On Feb. 3, the Yeltsin-Chernomyrdin regime agreed to pay part of the miners' back wages. The Russian Coal Union leadership voted six to five to end the strike.

Wildcat strikes continue at several mines. The union says its members will walk again on March 1 if the government doesn't honor its promise.

As of Feb. 5, the Ukrainian strike is continuing.

"Our children are hungry," an ore processor told Workers World at a mine near Tula. "The system used to take care of all the people. Old people could live on their pensions.

"Now," she said, "working miners have to borrow money from our retired parents to feed our families. We are ashamed."

Another worker said: "Miners used to get underground meals free of charge. Now we have to bring our own food, and we can barely afford bread and tea.

"When our boots and clothing were torn, they used to replace them, but they don't even do that anymore."

"In Soviet times, this work had prestige," said a young miner. "Now it's looked down upon, and nobody wants to do it.
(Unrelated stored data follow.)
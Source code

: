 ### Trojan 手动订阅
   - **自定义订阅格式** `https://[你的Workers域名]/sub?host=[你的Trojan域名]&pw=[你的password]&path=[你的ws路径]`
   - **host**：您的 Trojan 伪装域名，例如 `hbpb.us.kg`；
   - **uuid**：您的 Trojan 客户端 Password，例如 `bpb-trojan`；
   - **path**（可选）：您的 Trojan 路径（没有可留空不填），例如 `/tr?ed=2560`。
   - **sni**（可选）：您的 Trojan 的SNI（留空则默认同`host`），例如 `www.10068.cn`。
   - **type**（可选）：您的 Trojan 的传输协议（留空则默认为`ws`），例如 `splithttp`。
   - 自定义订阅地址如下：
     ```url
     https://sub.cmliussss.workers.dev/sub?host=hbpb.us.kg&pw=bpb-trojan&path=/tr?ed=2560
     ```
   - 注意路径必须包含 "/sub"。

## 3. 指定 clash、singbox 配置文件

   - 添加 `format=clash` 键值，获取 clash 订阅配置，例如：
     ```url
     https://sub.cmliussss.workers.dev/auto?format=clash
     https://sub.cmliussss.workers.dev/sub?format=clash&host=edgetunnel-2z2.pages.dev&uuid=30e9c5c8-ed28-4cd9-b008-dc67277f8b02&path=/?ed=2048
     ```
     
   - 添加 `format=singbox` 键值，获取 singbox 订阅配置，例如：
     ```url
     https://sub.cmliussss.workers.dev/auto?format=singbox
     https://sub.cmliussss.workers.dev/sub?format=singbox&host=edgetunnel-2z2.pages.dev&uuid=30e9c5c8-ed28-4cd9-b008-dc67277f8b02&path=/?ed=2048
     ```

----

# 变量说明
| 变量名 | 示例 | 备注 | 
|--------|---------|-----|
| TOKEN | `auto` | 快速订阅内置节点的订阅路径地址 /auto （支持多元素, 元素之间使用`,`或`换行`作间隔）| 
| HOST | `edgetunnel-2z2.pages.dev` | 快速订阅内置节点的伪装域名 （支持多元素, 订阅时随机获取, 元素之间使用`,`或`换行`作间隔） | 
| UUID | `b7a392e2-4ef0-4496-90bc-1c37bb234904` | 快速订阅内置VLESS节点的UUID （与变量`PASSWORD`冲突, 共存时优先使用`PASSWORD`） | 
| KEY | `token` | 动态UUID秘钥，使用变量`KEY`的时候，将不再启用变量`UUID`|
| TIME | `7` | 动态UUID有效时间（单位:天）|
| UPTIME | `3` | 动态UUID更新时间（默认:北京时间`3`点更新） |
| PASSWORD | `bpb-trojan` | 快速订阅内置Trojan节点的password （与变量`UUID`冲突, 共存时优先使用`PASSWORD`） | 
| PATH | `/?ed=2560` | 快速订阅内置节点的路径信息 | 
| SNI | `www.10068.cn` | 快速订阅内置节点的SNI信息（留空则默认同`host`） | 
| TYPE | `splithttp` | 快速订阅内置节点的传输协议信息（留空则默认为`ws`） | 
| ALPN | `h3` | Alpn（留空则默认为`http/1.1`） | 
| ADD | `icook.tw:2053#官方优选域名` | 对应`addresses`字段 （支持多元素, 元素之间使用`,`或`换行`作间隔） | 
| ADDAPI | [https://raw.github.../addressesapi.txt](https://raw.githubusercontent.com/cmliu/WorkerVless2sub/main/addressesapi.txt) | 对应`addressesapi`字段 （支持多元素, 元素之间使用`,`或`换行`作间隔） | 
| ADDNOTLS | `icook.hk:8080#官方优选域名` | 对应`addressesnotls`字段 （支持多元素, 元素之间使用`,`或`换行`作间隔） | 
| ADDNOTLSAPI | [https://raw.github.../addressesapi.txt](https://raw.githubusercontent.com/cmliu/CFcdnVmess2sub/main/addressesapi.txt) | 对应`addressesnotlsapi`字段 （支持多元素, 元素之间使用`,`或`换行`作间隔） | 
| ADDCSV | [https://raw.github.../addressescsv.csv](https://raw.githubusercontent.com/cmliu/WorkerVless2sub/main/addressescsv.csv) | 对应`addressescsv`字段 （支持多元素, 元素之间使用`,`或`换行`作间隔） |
There's no money for safety anymore, and there are a lot of accidents."

Yeltsin's lies

"The miners here used to support Yeltsin," said Alexander Shikolev, Tula district secretary of the Russian Communist Workers Party (RKRP). "Three years ago, when we came to speak to them about restoring Soviet power, some of them threatened to throw us down the mines."

But on Feb. 1, Shikolev got a warm reception from Tula miners when he talked about the need to restore Soviet socialism. They applauded his call for miners to join with other workers in a political general strike to bring down the capitalist regime.

In the last days of the Soviet Union, as Gorbachev's perestroika worsened life for working people, Yeltsin promised miners they would get rich if their coal could be sold on the world capitalist market.

Like everything else about capitalism, it was a big lie.

On the world capitalist market, there is a glut of coal. In the planned socialist economy of the Soviet Union, the coal industry produced for need, not profit.

The miners are not the only unpaid workers in Russia today. At least 275,000 teachers held a three-day strike for back wages.

Auto workers in Moscow and tractor workers in the Chuvash Autonomous Republic may soon walk.

Economic strikes may slow capitalism's onslaught against the former Soviet working class, but they cannot stop it. That can only happen if the working class regains the ownership of the means of production.

Many workers hope the June presidential election will unseat Yeltsin and reverse the "capitalization" of Russia. Working-class militants from around Russia debated that question at the Jan. 28 congress of Workers' Russia in Moscow.